Curiosity Gets to Play with Its Scoop in the Sand for the First Time
The Mars rover is making a stop and taking some samples of sand to test its equipment
The Curiosity Rover has been on Mars for two whole months now. Since then, it's been testing the equipment and has started moving towards its first big target inside the Gale Crater. In fact, it's now very close to it, Curiosity only has less than 200m to go before reaching its destination.But it's not in any hurry to get there; it's taking the scenic route and stopping to check out all the sights. The most recent tourist spot on its trip is the “Rocknest.”
Scientists like to keep things simple, so the name does actually mean that there are a bunch of rocks around the location, sticking out of the sand.
But it's not the rocks that Curiosity is interested in, it's the sand itself. Part science experiment part instrument testing, Curiosity is getting ready to take its first scoop of sand and analyze it with its internal laboratory.
The NASA team has been looking for a good location to test the scoop; it needed soft sand to do it. It stumbled upon just such a location at Rocknest earlier this week.
To check whether the sand was indeed soft enough for scooping, Curiosity did something you and I might to do, it tested it with its feet (wheels).
It simply ran over a small sand dune with one of its wheels and then backed down. The imprint it left on the sand confirmed that it was soft enough.
Next, Curiosity will actually scoop some sand and run it through its complex CHIMRA (Collection and Handling for Interior Martian Rock Analysis) system.
"We now have reached an important phase that will get the first solid samples into the analytical instruments in about two weeks," Mission Manager Michael Watkins of NASA's Jet Propulsion Laboratory (JPL) said.
Curiosity will do this three times, but the sand will reach the analysis chamber only the last time. CHIMRA must first be cleansed of any contaminants that may be left from Earth, the trip to Mars or even the trip to the current location.

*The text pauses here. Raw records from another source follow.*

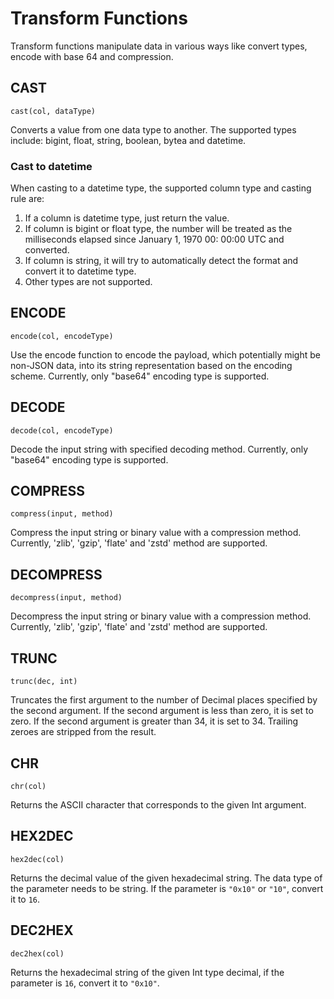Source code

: # Transform Functions

Transform functions manipulate data in various ways like convert types, encode with base 64 and compression.

## CAST

```text
cast(col, dataType)
```

Converts a value from one data type to another. The supported types include: bigint, float, string, boolean, bytea and
datetime.

### Cast to datetime

When casting to a datetime type, the supported column type and casting rule are:

1. If a column is datetime type, just return the value.
2. If column is bigint or float type, the number will be treated as the milliseconds elapsed since January 1, 1970 00:
   00:00 UTC and converted.
3. If column is string, it will try to automatically detect the format and convert it to datetime type.
4. Other types are not supported.

## ENCODE

```text
encode(col, encodeType)
```

Use the encode function to encode the payload, which potentially might be non-JSON data, into its string representation
based on the encoding scheme. Currently, only "base64" encoding type is supported.

## DECODE

```text
decode(col, encodeType)
```

Decode the input string with specified decoding method. Currently, only "base64" encoding type is supported.

## COMPRESS

```text
compress(input, method)
```

Compress the input string or binary value with a compression method. Currently, 'zlib', 'gzip', 'flate' and 'zstd'
method are supported.

## DECOMPRESS

```text
decompress(input, method)
```

Decompress the input string or binary value with a compression method. Currently, 'zlib', 'gzip', 'flate' and 'zstd'
method are supported.

## TRUNC

```text
trunc(dec, int)
```

Truncates the first argument to the number of Decimal places specified by the second argument. If the second argument is
less than zero, it is set to zero. If the second argument is greater than 34, it is set to 34. Trailing zeroes are
stripped from the result.

## CHR

```text
chr(col)
```

Returns the ASCII character that corresponds to the given Int argument.

## HEX2DEC

```text
hex2dec(col)
```

Returns the decimal value of the given hexadecimal string. The data type of the parameter needs to be string. If the parameter is `"0x10"` or `"10"`, convert it to `16`.

## DEC2HEX

```text
dec2hex(col)
```

Returns the hexadecimal string of the given Int type decimal, if the parameter is `16`, convert it to `"0x10"`.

On the third try, a portion of the sand scooped up will be directed to CheMin, the chemistry and mineralogy instrument aboard Curiosity which will be used to determine the nature of the minerals in the sample.
A fourth scoop will direct will also send a portion to the "sample analysis on Mars" (SAM) instrument, which is used to identify chemical elements. SAM consists of three different instruments, a gas chromatograph, a quadrupole mass spectrometer and a laser spectrometer.
All of this will take about two weeks, during which time Curiosity will remain at the Rocknest location.
The results from the analysis will be available at that time, but scientists don't expect to find anything spectacular at this time. This experiment is more about testing Curiosity's systems than scientific discoveries.
After that, Curiosity will travel about 100m towards another area where it will get to use its drill for the first time to "look" inside a rock.
Curiosity's been on Mars for 60 Sols (Martian days) now and it's been on the move for 50 Sols. In that time it covered about 500m, 484m if you want to be exact. It's still got some 176m to travel to its next big destination, Glenelg.